They have to learn both .. Japanese grammar and English grammar .. Use both in a sentence . Don't hire teachers that do not understand both languages cuz how can you teach a Japanese when you can't explain yourself in Japanese

I think the idea that effective language learners make good second language presenters is one of the great false statements about foreign language teaching.

Nearly all the best language teachers I have met have been bad language learners themselves. I think this has a lot a to do with their empathy to relate the lowest common denominator and all else is gravy.

-3 ( +0 / -3 )

Never had an effective native language teacher. They didn't have to go through what foreign language learners are going, they don't understand the difficulties.
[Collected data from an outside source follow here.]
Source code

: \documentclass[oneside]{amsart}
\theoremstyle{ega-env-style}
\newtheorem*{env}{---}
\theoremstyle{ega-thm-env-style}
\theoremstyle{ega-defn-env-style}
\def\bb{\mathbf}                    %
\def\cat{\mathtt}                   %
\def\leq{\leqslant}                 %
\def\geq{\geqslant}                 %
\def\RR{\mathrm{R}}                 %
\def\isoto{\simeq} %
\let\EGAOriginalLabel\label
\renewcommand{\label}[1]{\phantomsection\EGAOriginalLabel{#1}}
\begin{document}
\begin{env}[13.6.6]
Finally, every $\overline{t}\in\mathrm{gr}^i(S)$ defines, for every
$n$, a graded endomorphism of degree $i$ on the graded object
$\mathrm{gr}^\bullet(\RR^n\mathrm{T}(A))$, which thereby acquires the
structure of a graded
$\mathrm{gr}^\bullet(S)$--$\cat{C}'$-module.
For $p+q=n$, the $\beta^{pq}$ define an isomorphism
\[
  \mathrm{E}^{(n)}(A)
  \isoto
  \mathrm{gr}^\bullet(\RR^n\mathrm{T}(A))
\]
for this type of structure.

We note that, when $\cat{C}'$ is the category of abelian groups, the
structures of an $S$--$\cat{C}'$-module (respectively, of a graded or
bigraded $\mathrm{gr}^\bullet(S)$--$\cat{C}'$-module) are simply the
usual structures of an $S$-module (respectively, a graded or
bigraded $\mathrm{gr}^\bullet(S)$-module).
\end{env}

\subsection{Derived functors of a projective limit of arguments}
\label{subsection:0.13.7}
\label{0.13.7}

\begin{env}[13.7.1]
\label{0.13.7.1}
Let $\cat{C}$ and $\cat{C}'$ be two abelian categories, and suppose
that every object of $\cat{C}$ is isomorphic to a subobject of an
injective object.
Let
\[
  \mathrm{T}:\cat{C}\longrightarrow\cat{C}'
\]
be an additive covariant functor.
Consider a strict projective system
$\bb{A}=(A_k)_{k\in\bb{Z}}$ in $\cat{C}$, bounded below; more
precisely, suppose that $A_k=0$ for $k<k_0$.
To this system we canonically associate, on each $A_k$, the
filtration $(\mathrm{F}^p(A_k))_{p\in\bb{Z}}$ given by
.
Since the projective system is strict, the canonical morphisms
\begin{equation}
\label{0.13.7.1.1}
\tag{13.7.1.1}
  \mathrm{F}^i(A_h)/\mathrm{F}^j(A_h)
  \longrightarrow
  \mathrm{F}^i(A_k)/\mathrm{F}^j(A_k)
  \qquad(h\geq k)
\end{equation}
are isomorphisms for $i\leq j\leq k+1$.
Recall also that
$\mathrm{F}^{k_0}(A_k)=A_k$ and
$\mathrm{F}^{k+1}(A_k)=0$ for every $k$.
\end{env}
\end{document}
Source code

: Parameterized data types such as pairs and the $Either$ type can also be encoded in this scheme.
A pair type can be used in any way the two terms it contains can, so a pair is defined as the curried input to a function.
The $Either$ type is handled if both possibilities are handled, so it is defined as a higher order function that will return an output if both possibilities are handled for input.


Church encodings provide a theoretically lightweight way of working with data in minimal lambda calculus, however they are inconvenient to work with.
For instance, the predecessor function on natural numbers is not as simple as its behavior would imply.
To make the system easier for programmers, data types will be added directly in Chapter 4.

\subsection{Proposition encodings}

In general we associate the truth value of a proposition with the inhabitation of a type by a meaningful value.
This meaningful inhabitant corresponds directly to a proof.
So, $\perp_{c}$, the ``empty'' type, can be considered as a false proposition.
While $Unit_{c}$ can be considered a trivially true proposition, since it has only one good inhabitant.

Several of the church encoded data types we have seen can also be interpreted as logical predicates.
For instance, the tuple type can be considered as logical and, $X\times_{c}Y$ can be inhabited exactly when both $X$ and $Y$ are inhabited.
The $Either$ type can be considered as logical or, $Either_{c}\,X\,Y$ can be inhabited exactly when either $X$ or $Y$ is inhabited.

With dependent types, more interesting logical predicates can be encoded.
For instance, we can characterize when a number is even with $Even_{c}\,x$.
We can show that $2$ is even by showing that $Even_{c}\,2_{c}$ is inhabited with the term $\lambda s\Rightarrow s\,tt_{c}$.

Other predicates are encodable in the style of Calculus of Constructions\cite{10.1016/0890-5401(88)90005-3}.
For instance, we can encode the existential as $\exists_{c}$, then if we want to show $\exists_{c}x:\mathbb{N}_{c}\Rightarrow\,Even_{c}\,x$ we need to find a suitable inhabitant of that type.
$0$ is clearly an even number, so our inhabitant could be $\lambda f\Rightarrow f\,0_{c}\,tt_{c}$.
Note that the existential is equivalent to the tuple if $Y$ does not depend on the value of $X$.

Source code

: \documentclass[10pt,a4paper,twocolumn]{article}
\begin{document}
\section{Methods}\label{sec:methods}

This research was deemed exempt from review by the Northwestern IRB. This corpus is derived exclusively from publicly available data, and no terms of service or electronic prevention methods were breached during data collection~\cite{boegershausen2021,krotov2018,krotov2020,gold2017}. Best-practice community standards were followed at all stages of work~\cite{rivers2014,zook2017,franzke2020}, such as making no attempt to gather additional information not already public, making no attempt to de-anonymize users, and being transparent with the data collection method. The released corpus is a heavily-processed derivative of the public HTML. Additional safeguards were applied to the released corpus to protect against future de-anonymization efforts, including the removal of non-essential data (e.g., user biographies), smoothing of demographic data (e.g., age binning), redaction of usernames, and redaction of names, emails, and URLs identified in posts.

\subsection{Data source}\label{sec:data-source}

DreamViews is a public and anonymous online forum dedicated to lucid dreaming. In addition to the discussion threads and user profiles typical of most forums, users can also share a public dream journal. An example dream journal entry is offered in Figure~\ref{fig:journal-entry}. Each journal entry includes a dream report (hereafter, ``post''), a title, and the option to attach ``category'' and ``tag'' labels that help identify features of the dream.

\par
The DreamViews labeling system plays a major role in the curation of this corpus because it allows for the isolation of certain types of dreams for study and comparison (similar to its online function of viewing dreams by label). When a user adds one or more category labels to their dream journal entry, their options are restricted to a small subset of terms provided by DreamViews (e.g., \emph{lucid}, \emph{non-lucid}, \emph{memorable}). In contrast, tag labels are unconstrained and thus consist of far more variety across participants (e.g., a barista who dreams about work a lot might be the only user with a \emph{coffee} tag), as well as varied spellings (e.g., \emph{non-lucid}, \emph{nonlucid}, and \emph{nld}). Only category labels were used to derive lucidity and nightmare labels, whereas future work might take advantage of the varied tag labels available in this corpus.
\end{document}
Always best to choose a non-native as language teacher.

-3 ( +0 / -3 )

cleoJul. 22, 2012 - 07:27PM JST

...but I think they need to be able to understand a wide variety of standard and non-standard accents and dialects if they want to be able to use English in the big wide world.

Agree, but one is enough to learn in the classroom, don't you think? The rest they can learn as they use English in real-world settings like most native English speakers do. But when they learn 'The fundamentals', it would probably be easier for them to learn in one dialect or accent, whether it is British, American, or Australian English... as long as it's not Jengrish! (Japanese English, of course)

0 ( +0 / -0 )

one is enough to learn in the classroom, don't you think? The rest they can learn as they use English in real-world settings like most native English speakers do.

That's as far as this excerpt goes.